Los Anfitriones despertaban en su tercer estadio hablando con fluidez; el Idioma era una función directa de su conciencia.
—Hace millones de años, saber que lo que se comunicaba era cierto debió de suponer alguna ventaja adaptativa —me había explicado Scile la última vez que habíamos planteado hipótesis sobre ese tema—. Se seleccionaban las mentes que solo podían expresarse así.
—La evolución de la confianza… —empecé a decir.
—De esta manera, la confianza deja de ser necesaria —me interrumpió. El azar, la lucha, el fracaso, la supervivencia, un caos darwiniano de gramática instintiva, los impulsos de un animal con un cerebro grande en un entorno hostil, la selección a partir de las características habían creado una raza de sinceros puros—. Este Idioma es milagroso —dijo Scile.
A mí, de hecho, me repugnaba un poco. Era asombroso, dado lo que el Idioma necesita hacer, que los Ariekei hubieran sobrevivido. Deduje que debía de ser eso lo que Scile quería decir, y asentí.
Si la evolución era moralidad, los Ariekei tampoco podrían oír las mentiras, como dos terceras partes de los monos de la fábula; pero es más aleatoria y bonita, de modo que eso solo les sucedía a los pocos que conseguían pronunciarlas, que no oían sus propias pequeñas falsedades. Para el mentiroso, sin el respaldo de los significados, las mentiras en Idioma solo eran ruidos. La biología es perezosa: si la boca expresa verdades, ¿por qué debería discriminar el oído entre estas y sus contrarios? ¿Cuando lo que se hablaba era, por definición, lo que era? Y mediante ese hueco en la adaptación, a pesar o porque no estaban hechos para decirlas, los Anfitriones podían entender las mentiras. Y o bien creerlas —la fe era un don sin sentido— o, cuando la falsedad era ostentosa e importante, experimentarlas como algo imposible y vertiginoso, lo inconcebible.

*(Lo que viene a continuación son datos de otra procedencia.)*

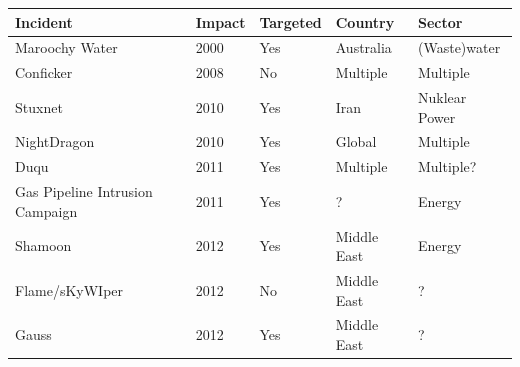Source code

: \documentclass[runningheads]{llncs}
\begin{document}
\begin{table}[]
    \label{tab:incidents}
	\centering
    \begin{tabular}{|l|l|l|l|l|}
    \hline
    \textbf{Incident}               & \multicolumn{1}{l|}{\textbf{Impact}} & \multicolumn{1}{l|}{\textbf{Targeted}} & \multicolumn{1}{l|}{\textbf{Country}} & \textbf{Sector} \\ \hline
    Maroochy Water                  & 2000                                       & Yes                                    & Australia                                    & (Waste)water                         \\
    Conficker                       & 2008                                       & No                                     & Multiple                              & Multiple                             \\
    Stuxnet                         & 2010                                       & Yes                                    & Iran                                         & Nuklear Power                        \\
    NightDragon                     & 2010                                       & Yes                                    & Global                                       & Multiple                             \\
    Duqu                            & 2011                                       & Yes                                    & Multiple                                     & Multiple?                            \\
    Gas Pipeline Intrusion Campaign & 2011                                       & Yes                                    & ?                                            & Energy                               \\
    Shamoon                         & 2012                                       & Yes                                    & Middle East                                  & Energy                               \\
    Flame/sKyWIper                  & 2012                                       & No                                     & Middle East                                  & ?                                    \\
    Gauss                           & 2012                                       & Yes                                    & Middle East                                  & ?                                    \\

\end{tabular}
\end{table}
\end{document}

Aquí la monomaníaca soy yo: es injusto insinuar que el Idioma era lo único que les importaba a los Anfitriones, pero no puedo evitarlo. Esto que estoy contando es una historia verídica, pero la estoy contando, y eso conlleva ciertas consecuencias. Así pues: a los Anfitriones les importaba todo, pero el Idioma por encima de todo.

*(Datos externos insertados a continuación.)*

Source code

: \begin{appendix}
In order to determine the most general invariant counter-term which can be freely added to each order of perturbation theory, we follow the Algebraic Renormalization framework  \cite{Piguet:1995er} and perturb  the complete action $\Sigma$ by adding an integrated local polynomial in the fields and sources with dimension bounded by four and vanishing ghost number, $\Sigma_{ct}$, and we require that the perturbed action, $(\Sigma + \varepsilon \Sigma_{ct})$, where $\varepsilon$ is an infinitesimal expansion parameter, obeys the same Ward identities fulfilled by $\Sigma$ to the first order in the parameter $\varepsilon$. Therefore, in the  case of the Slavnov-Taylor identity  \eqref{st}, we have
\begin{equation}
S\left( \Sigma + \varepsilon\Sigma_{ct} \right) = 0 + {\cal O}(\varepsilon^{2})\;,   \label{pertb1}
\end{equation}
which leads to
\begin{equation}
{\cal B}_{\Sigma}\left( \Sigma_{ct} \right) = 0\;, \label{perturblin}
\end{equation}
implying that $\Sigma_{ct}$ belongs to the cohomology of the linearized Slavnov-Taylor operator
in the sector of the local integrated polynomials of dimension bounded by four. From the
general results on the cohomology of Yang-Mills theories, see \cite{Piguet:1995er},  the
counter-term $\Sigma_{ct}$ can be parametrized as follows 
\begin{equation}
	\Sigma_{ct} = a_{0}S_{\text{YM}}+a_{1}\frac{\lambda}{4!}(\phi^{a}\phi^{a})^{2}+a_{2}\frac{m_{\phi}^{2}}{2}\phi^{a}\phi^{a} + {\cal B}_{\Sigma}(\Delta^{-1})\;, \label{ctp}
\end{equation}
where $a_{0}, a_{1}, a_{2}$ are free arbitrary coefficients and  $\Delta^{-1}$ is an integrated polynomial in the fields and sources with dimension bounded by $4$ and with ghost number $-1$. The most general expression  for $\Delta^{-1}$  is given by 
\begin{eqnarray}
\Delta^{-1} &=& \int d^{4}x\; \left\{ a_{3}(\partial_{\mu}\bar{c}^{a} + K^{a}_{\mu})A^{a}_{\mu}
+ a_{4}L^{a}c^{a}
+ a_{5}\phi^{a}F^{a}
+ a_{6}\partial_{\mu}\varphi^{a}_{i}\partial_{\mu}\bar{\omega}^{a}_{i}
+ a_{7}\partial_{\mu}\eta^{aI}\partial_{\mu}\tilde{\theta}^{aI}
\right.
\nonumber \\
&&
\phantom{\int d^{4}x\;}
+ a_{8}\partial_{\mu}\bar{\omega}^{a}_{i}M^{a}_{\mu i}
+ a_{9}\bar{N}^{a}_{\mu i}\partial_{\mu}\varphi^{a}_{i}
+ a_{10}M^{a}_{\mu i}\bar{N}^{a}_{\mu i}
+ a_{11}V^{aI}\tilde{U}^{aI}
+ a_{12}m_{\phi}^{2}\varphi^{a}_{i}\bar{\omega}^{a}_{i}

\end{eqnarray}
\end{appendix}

Innovador y testarudo, surltesh-echer sacó esa mentira al mundo, un vómito de fonemas, contra lo que le dictaba su propia mente.
El público estaba embelesado. Habíamos presenciado una actuación insólita. Yo estaba encantada. El Embajador ArnOld estaban perplejos. Hasser estaba desconcertado. Valdik y Scile estaban horrorizados.